There are two absolutes in Luke 14:33: “Any one of you who does not renounce all he has.” The first absolute is found in the words ‘any one’. This applies to every disciple, not just a select few. The second absolute is found in the word ‘all’. Your resources may stay in your possession for a time, but you must be ready at any time to let go of everything for Jesus’s sake.
So, how do you count the cost in advance when you don’t know what the cost will be in advance?” The answer is: you assume the cost could be total—–>all possessions given up, all relationships given up, all of life given up. That’s the expectation that Jesus calls for.
Simply put, there’s no negotiating here with Jesus. There’s no calculating. There is no saying, “Well, if the cost reaches this, then I’m not interested in Jesus anymore.” Jesus makes it clear you can’t sign up that way. Nobody signs up for seventy percent of what is required. That’s not what a true disciple of Jesus is. Disciples are all in, or they’re not in at all. They may appear to be in, as far as other disciples see them. But not according to Jesus, who sees everything.

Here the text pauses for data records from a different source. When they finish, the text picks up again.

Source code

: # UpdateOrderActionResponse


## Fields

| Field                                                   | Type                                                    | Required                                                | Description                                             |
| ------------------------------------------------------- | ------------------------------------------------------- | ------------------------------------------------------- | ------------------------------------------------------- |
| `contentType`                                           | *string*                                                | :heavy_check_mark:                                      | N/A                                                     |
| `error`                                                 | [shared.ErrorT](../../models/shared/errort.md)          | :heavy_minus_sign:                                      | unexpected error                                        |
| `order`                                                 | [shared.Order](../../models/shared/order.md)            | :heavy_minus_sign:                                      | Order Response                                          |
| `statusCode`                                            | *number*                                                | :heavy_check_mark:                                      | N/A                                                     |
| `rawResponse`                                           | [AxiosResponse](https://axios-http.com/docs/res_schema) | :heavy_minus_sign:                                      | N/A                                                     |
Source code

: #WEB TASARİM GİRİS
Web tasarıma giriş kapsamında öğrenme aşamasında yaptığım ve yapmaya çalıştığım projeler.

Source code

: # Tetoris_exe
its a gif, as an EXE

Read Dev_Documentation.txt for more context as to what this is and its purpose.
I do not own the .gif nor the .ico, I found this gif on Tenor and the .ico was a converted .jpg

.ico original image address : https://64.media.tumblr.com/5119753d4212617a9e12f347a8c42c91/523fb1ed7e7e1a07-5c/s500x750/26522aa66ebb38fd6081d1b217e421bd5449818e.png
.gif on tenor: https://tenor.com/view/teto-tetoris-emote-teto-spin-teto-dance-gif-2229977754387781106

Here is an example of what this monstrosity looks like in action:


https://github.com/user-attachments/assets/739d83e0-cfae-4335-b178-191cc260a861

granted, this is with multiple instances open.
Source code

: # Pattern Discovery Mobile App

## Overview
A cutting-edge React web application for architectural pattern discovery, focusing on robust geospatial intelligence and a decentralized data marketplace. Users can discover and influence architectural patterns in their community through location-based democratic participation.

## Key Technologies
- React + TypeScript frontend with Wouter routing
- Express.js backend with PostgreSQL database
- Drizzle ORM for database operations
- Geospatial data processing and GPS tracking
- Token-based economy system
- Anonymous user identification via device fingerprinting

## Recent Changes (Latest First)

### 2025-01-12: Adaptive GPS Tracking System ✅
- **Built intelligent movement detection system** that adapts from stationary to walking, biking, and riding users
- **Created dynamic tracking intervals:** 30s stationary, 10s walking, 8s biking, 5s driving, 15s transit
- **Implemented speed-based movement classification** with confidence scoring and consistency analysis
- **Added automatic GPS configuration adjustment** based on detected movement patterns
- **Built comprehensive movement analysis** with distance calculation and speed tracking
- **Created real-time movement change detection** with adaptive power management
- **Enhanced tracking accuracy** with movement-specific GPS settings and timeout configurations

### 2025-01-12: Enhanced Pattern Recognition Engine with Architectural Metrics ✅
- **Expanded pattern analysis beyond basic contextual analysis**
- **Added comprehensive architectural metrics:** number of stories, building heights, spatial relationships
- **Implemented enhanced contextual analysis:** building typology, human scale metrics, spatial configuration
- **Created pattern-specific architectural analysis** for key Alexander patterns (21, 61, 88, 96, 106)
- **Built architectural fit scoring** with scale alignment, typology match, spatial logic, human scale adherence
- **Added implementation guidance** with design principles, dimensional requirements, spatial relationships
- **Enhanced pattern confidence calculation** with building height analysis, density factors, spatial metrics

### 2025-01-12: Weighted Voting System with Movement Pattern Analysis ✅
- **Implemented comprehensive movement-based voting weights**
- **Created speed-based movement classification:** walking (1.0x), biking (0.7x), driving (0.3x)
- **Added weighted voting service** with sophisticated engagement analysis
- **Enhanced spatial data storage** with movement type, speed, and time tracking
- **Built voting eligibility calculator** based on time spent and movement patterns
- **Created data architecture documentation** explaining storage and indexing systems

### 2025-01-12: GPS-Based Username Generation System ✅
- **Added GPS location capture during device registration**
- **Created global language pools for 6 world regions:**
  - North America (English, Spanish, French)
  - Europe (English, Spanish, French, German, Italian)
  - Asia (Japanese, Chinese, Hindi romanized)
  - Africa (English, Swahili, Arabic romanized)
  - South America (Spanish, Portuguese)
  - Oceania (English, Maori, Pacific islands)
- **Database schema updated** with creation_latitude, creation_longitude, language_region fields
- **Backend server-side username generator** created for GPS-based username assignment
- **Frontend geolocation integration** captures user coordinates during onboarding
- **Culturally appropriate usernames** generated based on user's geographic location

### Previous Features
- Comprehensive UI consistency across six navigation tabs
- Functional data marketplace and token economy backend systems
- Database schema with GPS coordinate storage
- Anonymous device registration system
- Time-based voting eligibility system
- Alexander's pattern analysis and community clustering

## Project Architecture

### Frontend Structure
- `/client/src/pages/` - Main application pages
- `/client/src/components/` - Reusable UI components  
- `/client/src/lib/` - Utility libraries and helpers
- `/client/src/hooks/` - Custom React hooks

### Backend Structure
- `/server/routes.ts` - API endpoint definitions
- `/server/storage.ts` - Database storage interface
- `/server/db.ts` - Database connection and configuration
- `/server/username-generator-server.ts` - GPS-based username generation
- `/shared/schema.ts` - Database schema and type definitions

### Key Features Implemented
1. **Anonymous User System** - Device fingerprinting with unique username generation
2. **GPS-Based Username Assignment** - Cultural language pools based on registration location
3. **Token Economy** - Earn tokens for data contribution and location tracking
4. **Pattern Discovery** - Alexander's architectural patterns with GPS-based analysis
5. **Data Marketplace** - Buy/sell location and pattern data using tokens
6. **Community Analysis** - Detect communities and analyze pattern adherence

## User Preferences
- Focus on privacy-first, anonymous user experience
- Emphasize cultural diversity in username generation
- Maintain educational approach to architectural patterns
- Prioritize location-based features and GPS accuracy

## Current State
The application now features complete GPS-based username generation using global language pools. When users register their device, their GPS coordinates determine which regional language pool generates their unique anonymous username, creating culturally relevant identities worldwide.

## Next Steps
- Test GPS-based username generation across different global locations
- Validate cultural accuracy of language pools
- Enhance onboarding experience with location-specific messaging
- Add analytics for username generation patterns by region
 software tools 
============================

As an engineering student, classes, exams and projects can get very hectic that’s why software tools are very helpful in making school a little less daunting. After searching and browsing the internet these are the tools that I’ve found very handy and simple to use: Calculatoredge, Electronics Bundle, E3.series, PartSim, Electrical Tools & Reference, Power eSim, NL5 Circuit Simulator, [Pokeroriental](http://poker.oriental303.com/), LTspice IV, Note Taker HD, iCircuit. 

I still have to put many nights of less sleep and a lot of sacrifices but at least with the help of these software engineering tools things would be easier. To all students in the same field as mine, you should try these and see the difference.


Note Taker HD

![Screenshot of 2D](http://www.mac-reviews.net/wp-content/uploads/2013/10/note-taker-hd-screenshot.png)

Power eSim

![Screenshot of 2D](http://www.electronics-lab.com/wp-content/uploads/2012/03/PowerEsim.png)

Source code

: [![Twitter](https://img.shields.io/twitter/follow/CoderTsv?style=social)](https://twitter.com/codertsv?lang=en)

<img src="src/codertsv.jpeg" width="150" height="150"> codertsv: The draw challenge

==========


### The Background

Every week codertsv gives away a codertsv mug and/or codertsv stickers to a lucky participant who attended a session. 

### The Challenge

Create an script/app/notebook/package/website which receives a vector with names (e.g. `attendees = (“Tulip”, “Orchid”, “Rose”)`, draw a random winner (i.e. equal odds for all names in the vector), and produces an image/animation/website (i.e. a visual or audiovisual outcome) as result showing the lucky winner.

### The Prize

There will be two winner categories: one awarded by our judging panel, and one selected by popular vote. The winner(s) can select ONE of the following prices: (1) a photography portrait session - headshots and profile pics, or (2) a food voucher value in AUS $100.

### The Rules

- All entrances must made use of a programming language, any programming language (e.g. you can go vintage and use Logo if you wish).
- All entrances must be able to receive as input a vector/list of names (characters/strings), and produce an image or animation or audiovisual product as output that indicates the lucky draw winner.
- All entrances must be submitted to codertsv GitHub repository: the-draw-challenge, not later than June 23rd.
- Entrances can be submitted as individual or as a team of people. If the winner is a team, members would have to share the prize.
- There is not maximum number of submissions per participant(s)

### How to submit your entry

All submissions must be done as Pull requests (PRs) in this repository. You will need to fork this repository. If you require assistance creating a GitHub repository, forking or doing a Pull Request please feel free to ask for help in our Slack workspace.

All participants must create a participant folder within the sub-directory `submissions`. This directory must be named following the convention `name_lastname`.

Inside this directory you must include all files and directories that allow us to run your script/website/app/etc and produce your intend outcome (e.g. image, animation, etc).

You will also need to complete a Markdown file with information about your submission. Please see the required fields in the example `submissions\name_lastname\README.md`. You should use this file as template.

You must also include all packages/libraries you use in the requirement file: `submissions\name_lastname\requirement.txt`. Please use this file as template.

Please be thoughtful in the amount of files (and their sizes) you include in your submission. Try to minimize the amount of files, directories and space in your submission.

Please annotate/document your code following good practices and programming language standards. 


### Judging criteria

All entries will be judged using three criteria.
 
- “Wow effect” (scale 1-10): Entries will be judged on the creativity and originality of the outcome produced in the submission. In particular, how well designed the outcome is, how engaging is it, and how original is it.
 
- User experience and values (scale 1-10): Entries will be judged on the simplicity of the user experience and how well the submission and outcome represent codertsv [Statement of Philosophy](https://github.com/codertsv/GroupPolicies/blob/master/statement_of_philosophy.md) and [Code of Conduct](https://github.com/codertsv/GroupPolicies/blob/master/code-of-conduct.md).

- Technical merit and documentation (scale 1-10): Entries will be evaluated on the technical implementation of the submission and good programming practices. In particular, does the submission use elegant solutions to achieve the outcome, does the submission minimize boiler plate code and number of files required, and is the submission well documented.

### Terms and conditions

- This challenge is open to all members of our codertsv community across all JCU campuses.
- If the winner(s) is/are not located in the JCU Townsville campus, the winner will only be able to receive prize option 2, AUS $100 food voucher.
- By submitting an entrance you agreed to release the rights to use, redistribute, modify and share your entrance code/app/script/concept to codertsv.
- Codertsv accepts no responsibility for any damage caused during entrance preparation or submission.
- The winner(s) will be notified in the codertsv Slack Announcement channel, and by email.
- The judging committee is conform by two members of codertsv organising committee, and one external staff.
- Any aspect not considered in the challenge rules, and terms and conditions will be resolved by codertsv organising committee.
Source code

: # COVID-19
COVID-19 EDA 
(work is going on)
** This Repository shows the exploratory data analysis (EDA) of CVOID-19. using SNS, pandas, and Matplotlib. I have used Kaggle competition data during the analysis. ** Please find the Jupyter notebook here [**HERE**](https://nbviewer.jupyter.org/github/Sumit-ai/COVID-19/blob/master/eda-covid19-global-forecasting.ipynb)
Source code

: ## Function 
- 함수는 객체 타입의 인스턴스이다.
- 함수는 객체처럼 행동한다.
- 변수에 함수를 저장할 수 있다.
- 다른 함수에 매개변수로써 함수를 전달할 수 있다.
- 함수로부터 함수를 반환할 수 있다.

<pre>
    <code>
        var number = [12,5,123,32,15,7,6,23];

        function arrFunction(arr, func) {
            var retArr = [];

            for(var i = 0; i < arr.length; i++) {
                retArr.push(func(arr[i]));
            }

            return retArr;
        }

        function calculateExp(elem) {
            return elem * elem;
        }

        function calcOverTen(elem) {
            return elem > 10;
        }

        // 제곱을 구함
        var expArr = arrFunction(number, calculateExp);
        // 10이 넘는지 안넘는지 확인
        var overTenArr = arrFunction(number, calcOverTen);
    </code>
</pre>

The love of Jesus is not a factor. To prove it, let’s look at a very revealing part of Scripture. Matthew 26: 48-50 says, “Now the betrayer had given them a sign, saying: “The one I will kiss is the man; seize him.” And he came up to Jesus at once and said, “Greetings, Rabbi!” And he kissed Him. Jesus said to him, “Friend, do what you came to do.” Then they came up and laid hands on Jesus and seized Him.
Jesus sincerely called Judas Iscariot ‘friend’. Jesus gave Judas one more chance, in love. Judas, turned his back on it, and renounced his discipleship. This led to his tragic death by suicide. Let this be a warning to us.
Before I end this article, I must leave you with the flipside of the ‘cost’, which is the ‘reward’:
And everyone who has left houses or brothers or sisters or father or mother or children or lands, for my name’s sake, will receive a hundredfold and will inherit eternal life. (Matthew 19:29 ESV)
There is no cost that you pay in following Jesus that won’t be made up to you a hundredfold in the resurrection. We need to remember the following parable:
“Again, the Kingdom of Heaven is like a merchant on the lookout for choice pearls. When he discovered a pearl of great value, he sold everything he owned and bought it!” (Matthew 13:45-46 NLT)
A man sees and sells everything he owns to get that treasured pearl. In other words, “Everything is nothing!”, compared to the gains of having Jesus, the greatest treasure!